The Well recovering a year after pandemic shuts business


The Well made a splash when it opened in the fall of 2019 as a private club near Union Square where you could book yoga classes, lunar gong baths, sessions with A-Rod’s sports doctor or Gwyneth Paltrow’s nutritionist followed by a glass of wine at the club restaurant.

Its three founders, Kane Sarhan, Rebecca Parekh and Sarrah Hallock, had raised $18 million from investors, including billionaire real estate mogul Richard LeFrak and hotelier Barry Sternlicht.

Six months later, in March 2020 they were just beginning to “hit their stride,” Sarhan tells Side Dish, when the pandemic hit.

The Well closed in early March, just before all non-essential businesses were ordered under lockdown.  “We thought it would be for two weeks,” Parekh said.

They didn’t reopen until April 8, 2021.

“It was scary, and painful, to close, but it made us focus quickly on who we are and what we want to be,” Sarhan said.

The Well is no longer a private club.
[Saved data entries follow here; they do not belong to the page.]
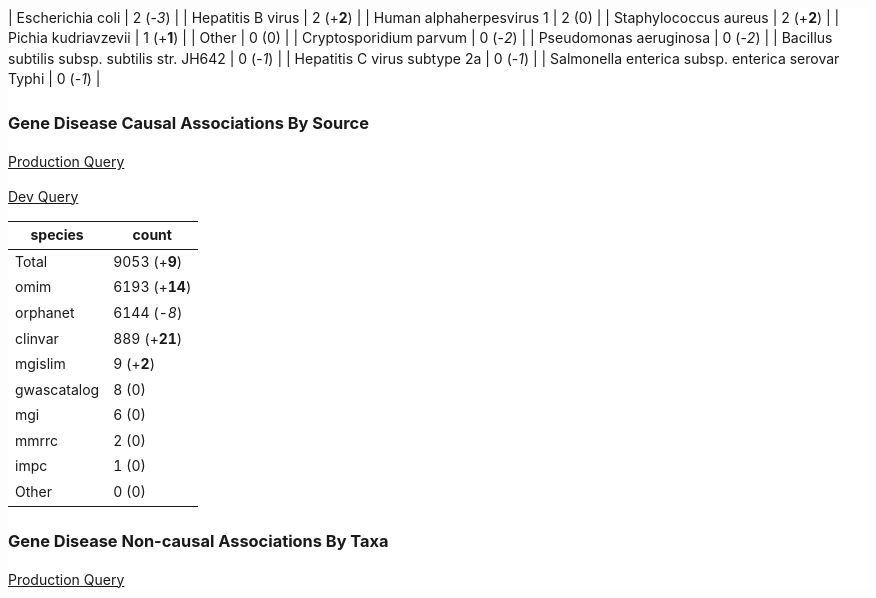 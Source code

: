 | Escherichia coli | 2 (-_3_) |
| Hepatitis B virus | 2 (+__2__) |
| Human alphaherpesvirus 1 | 2 (0) |
| Staphylococcus aureus | 2 (+__2__) |
| Pichia kudriavzevii | 1 (+__1__) |
| Other | 0 (0) |
| Cryptosporidium parvum | 0 (-_2_) |
| Pseudomonas aeruginosa | 0 (-_2_) |
| Bacillus subtilis subsp. subtilis str. JH642 | 0 (-_1_) |
| Hepatitis C virus subtype 2a | 0 (-_1_) |
| Salmonella enterica subsp. enterica serovar Typhi | 0 (-_1_) |


### Gene Disease Causal Associations By Source
[Production Query](https://solr.monarchinitiative.org/solr/golr/select/?q=%2A%3A%2A&wt=json&rows=0&facet=true&facet.limit=3000&facet.mincount=1&facet.sort=count&indent=on&fq=association_type%3Agene_disease&facet.field=is_defined_by)

[Dev Query](https://solr-dev.monarchinitiative.org/solr/golr/select/?q=%2A%3A%2A&wt=json&rows=0&facet=true&facet.limit=3000&facet.mincount=1&facet.sort=count&indent=on&fq=association_type%3Agene_disease&facet.field=is_defined_by)

| species | count |
|-|-|
| Total | 9053 (+__9__) |
| omim | 6193 (+__14__) |
| orphanet | 6144 (-_8_) |
| clinvar | 889 (+__21__) |
| mgislim | 9 (+__2__) |
| gwascatalog | 8 (0) |
| mgi | 6 (0) |
| mmrrc | 2 (0) |
| impc | 1 (0) |
| Other | 0 (0) |


### Gene Disease Non-causal Associations By Taxa
[Production Query](https://solr.monarchinitiative.org/solr/golr/select/?q=%2A%3A%2A&wt=json&rows=0&facet=true&facet.limit=3000&facet.mincount=1&facet.sort=count&indent=on&fq=association_type%3Amarker_disease&facet.field=subject_taxon_label)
Guests are met at reception with temperature checks and hand sanitizer. Masks are required.

The Well, like many other businesses,  has been forced to adapt to myriad unexpected challenges, like the fact that 90 percent of the city’s workforce continues to work from home, including by expanding its online offerings to guided meditation and teleheath conferences.

It’s reopening at a time when it’s unclear how fast folks will return to group gong baths and communal yoga, especially when they are required to wear masks and stay six feet apart.

While the Well had five to seven classes a day for up to 30 people a class pre-pandemic, they are now offering three to four classes a day for up to 13 people max, though they plan to “ramp up” the number of classes by summer, a spokesperson said.

There are other hopeful signs. While its restaurant, The Well Kitchen & Table, is fairly quiet during the week, it’s full on weekends — even boasting diners like fashion designer Nanette Lepore.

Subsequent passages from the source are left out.